# [INPUT DATA]
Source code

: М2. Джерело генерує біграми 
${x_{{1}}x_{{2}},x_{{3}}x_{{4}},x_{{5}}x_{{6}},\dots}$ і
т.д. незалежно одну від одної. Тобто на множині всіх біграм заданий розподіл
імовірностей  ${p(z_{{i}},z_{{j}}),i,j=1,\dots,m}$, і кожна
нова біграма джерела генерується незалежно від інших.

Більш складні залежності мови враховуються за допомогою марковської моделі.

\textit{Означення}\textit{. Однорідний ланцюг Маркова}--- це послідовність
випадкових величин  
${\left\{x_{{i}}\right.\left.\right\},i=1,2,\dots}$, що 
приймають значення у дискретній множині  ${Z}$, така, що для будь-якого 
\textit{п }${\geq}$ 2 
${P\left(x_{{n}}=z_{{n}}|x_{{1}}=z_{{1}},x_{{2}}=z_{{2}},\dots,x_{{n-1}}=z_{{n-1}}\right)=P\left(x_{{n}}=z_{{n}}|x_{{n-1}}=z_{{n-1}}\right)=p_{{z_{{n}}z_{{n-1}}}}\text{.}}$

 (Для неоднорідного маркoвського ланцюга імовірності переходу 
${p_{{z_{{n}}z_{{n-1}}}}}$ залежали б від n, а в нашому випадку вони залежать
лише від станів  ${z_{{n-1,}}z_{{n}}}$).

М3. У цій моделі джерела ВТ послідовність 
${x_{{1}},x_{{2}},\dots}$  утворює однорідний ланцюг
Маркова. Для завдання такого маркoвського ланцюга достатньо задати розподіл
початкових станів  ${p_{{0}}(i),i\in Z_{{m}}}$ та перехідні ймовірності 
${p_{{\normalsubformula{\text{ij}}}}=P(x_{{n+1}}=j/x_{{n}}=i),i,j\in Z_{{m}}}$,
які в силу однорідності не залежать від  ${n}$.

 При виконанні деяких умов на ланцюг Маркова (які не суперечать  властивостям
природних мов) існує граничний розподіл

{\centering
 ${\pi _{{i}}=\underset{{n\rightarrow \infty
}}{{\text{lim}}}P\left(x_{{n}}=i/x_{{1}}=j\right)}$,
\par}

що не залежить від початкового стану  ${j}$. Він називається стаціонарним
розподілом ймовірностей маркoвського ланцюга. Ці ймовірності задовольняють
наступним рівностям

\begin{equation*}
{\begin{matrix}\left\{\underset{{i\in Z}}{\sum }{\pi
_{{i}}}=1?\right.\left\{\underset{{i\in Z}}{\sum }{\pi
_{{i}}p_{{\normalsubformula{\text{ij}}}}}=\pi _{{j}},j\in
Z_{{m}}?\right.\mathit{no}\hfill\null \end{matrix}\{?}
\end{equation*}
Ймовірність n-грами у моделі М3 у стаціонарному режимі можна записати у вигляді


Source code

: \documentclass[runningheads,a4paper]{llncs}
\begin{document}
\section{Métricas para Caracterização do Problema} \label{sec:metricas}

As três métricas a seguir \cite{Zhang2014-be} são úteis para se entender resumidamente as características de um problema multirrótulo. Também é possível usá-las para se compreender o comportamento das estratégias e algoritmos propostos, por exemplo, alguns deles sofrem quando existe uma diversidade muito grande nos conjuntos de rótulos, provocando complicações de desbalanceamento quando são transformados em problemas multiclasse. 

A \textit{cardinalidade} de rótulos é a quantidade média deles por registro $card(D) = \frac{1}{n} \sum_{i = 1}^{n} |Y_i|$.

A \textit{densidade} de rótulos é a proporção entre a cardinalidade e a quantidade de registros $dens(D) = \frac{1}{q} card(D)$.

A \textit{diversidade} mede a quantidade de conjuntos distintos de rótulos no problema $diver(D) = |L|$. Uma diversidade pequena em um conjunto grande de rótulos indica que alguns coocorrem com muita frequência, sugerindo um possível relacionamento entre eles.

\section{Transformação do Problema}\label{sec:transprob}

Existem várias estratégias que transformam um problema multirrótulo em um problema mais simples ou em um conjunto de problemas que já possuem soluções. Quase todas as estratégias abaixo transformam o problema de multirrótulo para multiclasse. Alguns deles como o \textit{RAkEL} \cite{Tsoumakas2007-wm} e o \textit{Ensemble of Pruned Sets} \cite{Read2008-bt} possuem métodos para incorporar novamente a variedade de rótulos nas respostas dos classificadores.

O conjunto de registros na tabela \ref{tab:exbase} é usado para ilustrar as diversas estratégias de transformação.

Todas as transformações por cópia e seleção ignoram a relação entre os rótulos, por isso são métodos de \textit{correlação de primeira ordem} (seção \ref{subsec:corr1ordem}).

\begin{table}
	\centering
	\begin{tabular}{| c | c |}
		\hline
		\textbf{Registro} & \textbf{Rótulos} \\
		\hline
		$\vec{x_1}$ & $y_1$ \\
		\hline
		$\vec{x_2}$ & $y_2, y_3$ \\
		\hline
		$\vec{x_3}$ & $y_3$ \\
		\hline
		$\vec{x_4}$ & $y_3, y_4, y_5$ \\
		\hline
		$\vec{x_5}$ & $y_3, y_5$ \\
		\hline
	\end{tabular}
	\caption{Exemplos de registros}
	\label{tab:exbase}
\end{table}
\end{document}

---

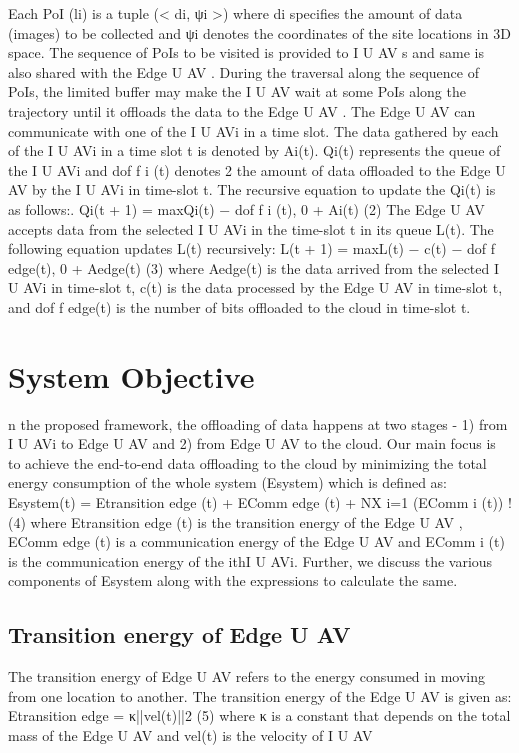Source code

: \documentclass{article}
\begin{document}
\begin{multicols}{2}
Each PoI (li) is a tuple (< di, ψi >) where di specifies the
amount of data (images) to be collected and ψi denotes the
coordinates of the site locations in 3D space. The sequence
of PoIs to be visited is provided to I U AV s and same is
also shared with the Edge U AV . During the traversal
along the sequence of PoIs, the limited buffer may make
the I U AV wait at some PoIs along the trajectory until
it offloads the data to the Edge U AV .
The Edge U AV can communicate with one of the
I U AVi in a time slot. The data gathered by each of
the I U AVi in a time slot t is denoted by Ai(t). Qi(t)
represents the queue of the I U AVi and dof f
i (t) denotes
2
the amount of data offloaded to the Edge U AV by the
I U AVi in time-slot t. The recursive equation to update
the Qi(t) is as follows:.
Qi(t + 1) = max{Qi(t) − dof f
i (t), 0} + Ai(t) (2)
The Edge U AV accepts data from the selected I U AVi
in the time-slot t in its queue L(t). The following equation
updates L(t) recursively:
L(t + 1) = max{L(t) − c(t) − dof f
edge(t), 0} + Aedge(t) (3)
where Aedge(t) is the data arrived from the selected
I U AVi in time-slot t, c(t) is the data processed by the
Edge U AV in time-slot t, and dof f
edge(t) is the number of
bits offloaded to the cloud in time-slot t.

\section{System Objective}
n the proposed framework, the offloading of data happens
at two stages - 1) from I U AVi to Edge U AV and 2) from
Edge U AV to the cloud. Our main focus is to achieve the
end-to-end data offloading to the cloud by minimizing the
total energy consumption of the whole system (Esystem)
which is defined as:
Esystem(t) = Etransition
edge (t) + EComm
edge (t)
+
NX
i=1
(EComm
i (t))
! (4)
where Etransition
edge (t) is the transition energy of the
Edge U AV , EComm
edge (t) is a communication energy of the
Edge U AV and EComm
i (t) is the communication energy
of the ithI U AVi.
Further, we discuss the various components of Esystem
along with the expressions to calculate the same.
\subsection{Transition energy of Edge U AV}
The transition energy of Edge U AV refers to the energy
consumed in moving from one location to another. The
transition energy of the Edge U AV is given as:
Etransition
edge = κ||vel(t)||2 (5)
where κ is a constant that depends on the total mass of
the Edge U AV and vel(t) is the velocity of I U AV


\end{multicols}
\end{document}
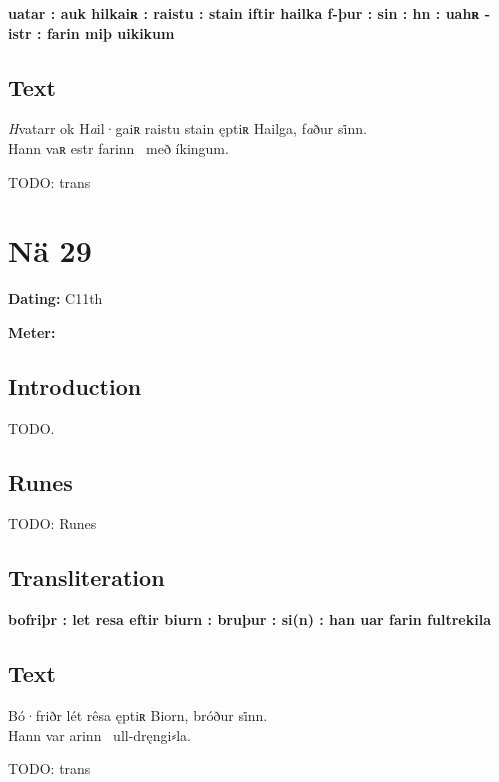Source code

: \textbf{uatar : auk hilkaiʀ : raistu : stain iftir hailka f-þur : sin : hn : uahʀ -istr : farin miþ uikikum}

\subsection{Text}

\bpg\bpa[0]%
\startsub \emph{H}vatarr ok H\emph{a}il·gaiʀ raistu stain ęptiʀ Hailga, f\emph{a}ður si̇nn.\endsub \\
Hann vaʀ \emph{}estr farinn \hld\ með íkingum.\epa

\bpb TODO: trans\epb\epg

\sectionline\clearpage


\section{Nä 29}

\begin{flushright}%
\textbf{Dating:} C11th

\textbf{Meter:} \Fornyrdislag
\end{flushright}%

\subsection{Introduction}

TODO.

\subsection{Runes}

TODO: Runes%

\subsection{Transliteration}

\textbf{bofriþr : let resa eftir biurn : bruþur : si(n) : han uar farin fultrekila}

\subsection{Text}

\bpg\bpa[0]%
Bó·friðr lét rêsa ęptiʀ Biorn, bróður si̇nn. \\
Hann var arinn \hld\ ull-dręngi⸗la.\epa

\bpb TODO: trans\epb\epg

---

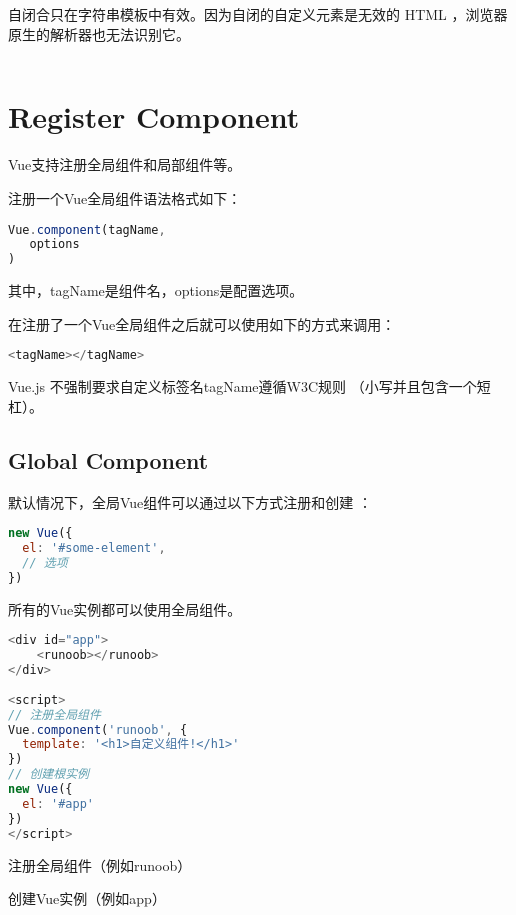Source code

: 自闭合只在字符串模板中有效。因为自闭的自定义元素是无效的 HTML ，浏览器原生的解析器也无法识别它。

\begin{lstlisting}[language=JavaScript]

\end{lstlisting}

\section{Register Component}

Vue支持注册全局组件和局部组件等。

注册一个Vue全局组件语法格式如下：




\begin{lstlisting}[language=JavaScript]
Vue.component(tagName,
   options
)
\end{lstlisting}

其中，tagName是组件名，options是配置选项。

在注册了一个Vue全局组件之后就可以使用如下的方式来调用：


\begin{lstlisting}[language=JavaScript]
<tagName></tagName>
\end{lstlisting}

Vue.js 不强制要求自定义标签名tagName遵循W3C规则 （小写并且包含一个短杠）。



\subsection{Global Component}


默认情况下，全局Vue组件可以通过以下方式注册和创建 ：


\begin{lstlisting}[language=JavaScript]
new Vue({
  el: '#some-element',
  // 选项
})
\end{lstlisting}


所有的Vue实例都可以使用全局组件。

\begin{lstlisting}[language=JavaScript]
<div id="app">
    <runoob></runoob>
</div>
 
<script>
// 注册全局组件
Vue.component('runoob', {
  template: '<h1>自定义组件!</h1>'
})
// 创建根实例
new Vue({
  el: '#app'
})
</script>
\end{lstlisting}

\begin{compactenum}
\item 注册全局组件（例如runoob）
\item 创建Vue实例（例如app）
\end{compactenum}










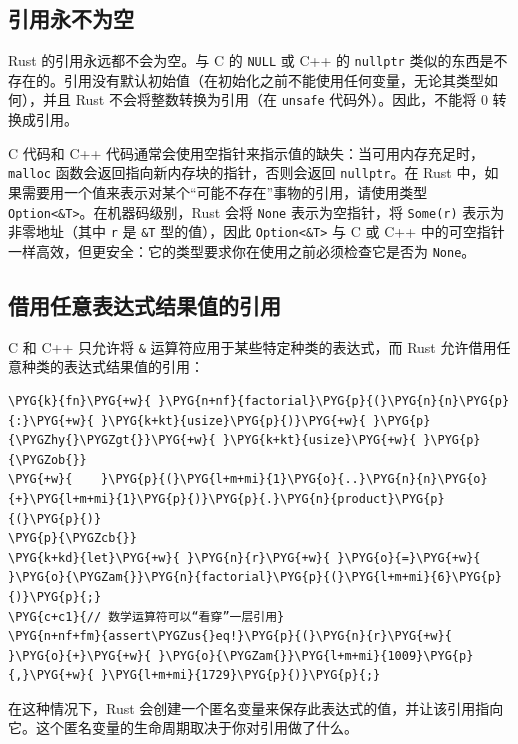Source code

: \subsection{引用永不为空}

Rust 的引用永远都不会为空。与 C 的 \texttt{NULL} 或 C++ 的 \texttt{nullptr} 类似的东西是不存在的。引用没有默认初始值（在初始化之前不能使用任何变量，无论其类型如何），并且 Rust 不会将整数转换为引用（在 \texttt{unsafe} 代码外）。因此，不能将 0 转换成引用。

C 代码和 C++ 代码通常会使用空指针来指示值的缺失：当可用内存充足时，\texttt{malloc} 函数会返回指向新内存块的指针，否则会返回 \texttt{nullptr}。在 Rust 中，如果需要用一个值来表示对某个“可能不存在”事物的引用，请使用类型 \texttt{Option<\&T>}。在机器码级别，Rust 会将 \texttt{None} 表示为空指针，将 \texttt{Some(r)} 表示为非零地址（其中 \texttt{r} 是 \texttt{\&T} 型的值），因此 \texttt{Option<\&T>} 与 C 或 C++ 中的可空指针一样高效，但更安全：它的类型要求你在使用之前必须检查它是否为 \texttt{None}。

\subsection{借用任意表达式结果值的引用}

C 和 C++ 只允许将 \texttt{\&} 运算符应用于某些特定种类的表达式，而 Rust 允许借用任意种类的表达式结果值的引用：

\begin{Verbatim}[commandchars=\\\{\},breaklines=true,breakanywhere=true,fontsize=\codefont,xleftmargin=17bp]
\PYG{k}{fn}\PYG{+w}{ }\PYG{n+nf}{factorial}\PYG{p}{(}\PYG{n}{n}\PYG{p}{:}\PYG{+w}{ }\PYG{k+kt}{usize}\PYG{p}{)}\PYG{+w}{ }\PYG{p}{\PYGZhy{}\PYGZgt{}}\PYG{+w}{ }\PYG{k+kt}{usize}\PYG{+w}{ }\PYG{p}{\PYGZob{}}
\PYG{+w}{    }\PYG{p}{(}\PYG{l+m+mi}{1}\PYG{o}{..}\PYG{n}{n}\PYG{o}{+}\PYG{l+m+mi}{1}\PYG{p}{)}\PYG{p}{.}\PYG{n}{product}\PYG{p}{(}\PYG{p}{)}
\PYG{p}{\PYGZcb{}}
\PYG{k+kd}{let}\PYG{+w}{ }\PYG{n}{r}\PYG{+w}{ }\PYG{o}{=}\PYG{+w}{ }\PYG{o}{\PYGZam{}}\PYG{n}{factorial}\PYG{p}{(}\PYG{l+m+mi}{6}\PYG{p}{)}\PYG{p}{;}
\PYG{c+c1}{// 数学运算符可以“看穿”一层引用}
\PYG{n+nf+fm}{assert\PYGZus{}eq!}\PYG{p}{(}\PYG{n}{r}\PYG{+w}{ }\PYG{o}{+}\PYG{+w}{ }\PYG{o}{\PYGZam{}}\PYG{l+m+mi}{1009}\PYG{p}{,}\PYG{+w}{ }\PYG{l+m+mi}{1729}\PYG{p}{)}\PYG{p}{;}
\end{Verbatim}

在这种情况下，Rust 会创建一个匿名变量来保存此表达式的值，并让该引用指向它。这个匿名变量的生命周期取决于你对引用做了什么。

# [DESCRIPTION OF THE TASK]
Each line above where the word "cloud" occurs should be copied out.

# [SOLUTION]
bits offloaded to the cloud in time-slot t.
Edge U AV to the cloud. Our main focus is to achieve the
end-to-end data offloading to the cloud by minimizing the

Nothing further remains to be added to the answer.